-- Opening Marker --

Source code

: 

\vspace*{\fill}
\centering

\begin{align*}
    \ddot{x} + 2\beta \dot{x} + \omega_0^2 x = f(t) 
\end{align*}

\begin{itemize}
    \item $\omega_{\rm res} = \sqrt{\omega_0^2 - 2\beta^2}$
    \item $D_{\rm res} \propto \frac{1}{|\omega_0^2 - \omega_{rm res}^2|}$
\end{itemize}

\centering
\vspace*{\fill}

-- Closing Marker --

Please transcribe the entire listing exactly as given.

FINAL ANSWER:
Source code

: 

\vspace*{\fill}
\centering

\begin{align*}
    \ddot{x} + 2\beta \dot{x} + \omega_0^2 x = f(t) 
\end{align*}

\begin{itemize}
    \item $\omega_{\rm res} = \sqrt{\omega_0^2 - 2\beta^2}$
    \item $D_{\rm res} \propto \frac{1}{|\omega_0^2 - \omega_{rm res}^2|}$
\end{itemize}

\centering
\vspace*{\fill}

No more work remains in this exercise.